Frye, Suns Look to Bounce Back at Home in Games 3 and 4

After struggling on the road in Games 1 amd 2, Channing Frye looks to make amends at home Sunday.
(Josh Greene/Suns.com)
By Josh Greene, Suns.com
Posted: May 21, 2010

As any good geologist knows, it requires lots of pressure, heat and time to produce a valuable gemstone.

In the Conference Finals, pressure and heat are nothing new, but what takes nature millions of years to accomplish, the Suns will have to do in a matter of days in terms of producing their own pair of gems.

Down 0-2 in the best-of-seven series vs. the Lakers, Phoenix knows it will need some stellar performances at home for Games 3 and 4 to climb back into the West Finals. One player in particular who is looking for a bit of redemption after poor showings in the first two games of the series is Channing Frye. The center has relished playing at US Airways Center this postseason, where he has averaged 11.2 ppg vs. 4.9 ppg on the road.

“It’s no secret he’s shot the ball better at home than on the road,” Suns Head Coach Alvin Gentry said. “It’s just like a batter in baseball. You don’t go and change up everything with a batter when he’s struggling. If Channing’s in a little bit of a slump, you know at some stage he’ll come back and he’ll shoot the ball well.”
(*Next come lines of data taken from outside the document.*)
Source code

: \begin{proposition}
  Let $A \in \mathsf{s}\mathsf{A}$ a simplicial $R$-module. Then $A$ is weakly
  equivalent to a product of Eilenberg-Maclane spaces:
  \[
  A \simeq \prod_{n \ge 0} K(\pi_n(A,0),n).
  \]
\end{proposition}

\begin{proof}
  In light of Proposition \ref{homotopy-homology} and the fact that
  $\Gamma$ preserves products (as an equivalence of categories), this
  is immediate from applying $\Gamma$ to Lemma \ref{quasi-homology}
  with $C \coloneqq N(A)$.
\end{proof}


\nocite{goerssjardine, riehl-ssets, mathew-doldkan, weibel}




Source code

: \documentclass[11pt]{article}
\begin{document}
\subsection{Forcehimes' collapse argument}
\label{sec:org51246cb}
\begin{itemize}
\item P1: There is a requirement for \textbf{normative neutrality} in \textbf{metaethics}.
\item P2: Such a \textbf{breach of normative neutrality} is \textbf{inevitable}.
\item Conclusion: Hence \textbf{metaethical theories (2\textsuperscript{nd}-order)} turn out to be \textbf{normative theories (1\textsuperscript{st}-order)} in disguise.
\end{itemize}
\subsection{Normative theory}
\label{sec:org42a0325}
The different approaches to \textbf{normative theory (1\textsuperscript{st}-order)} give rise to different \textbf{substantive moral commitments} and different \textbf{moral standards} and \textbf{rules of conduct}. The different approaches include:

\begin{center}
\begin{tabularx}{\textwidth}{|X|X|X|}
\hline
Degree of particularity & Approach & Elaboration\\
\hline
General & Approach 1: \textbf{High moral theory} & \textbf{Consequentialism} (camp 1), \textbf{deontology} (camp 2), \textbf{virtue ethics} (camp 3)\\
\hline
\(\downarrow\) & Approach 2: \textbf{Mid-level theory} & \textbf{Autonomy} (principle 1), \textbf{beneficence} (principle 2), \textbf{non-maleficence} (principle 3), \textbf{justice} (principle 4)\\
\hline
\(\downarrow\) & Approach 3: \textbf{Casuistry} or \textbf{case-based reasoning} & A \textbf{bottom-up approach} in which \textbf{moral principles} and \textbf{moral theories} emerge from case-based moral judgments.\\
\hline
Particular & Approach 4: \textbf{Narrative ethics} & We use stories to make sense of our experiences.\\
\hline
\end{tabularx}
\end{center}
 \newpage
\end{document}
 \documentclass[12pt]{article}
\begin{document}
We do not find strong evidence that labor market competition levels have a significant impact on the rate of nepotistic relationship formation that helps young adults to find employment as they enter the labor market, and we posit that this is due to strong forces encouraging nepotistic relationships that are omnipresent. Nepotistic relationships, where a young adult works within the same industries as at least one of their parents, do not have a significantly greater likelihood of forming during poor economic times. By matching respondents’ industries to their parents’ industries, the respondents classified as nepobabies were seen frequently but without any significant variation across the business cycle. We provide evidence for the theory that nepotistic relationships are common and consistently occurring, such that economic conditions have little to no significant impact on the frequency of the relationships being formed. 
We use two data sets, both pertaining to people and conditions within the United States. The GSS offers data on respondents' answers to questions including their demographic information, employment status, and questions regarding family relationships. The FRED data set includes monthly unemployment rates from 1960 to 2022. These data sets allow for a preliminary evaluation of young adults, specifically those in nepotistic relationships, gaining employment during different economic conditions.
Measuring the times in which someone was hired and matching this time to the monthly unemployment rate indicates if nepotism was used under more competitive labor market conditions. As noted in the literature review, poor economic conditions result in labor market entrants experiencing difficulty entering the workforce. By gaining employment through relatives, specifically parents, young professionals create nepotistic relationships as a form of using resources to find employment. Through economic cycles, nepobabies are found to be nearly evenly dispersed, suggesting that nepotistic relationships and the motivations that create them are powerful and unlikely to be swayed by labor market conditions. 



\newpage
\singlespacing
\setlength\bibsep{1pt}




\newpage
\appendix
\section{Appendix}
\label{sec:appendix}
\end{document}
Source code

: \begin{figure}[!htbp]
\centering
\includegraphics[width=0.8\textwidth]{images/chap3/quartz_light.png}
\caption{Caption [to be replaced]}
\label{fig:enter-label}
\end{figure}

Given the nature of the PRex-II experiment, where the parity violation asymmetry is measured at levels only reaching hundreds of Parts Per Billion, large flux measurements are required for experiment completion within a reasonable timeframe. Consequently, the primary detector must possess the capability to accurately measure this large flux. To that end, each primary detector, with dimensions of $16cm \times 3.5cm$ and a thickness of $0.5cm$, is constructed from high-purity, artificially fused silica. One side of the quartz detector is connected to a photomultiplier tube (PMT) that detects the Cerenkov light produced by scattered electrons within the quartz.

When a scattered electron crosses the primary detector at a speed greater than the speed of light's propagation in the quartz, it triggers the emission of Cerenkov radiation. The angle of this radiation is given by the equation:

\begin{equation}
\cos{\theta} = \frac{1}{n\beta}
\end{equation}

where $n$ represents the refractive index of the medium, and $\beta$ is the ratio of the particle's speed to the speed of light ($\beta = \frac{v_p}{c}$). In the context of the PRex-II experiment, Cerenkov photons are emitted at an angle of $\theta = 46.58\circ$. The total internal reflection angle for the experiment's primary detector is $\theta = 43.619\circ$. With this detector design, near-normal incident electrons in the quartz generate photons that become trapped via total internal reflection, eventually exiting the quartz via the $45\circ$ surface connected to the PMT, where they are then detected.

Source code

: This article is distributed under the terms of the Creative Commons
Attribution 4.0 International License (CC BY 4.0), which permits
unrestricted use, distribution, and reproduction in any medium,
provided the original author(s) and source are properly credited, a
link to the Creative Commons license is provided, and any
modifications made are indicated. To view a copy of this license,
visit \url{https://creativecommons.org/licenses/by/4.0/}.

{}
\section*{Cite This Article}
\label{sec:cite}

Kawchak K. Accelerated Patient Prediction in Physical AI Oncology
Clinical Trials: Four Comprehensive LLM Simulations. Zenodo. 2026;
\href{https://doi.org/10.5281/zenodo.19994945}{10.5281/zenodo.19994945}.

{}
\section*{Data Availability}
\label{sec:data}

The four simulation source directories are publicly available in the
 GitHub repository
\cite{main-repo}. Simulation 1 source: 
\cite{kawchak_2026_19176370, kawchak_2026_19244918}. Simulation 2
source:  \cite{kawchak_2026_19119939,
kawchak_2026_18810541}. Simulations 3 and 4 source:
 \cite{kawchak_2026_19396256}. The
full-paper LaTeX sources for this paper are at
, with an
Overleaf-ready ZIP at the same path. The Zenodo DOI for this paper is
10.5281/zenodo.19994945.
Held scoreless in his postseason-low nine minutes in Game 2 in Los Angeles, Frye told the media after Friday’s practice that his 0-for-5 performance Wednesday and three points in Monday's Game 1 are nothing more than distant memories heading into Sunday’s Game 3.

“There are no confidence problems,” Frye said. “It was just two bad games. It’s happened before. I’ve been out of rhythm, and the Lakers did a good job of taking advantage of that. They put a lot of pressure on me defensively and threw my rhythm off. It’s about getting out there and being relaxed and having fun. There are no specifics about it. My shot was good. I looked at the film, and I was barely off.

“I put a lot of pressure on myself. I feel like I’m a big part of this team. Instead of trying to win the game on every single shot, I just need to come out, play some D, get some boards and focus on that.”

Posting 120-plus-points in the first two games, the Lakers haven’t let the Suns off the hook in terms of turnovers, either. Phoenix has had 28 giveaways in the series.

“It’s not so much their length,” Frye explained. “It’s that they are taking advantage of our mistakes and our defensive breakdowns. We still haven’t played our game, where we can say we put our best out there.

“I was trying to be something I wasn’t – serious. 'I have to make this shot’ instead of just letting it fly like I usually do. All the ‘bright lights’ stuff is garbage. This is a basketball game, and we just need to come out and play ball like we’ve been practicing all year long. And hopefully for everybody, it’s as simple as getting back home.”

When playing in front of the Phoenix faithful in the postseason all-time, the Suns are 82-53 at home. That statistic, not to mention the hometown support, will be even more important come tip-off Sunday for Game 3, when Alvin Gentry and Co. look to put their mini-skid behind them and try and battle back in the series.

“We hadn’t lost two games in a row in a long time,” Grant Hill said. “In the playoffs, everything is so magnified. ‘A loss is the end of the world.’ We bounce back. We have character on this team. We’ve shown toughness and grit, and we’ll be ready Sunday.”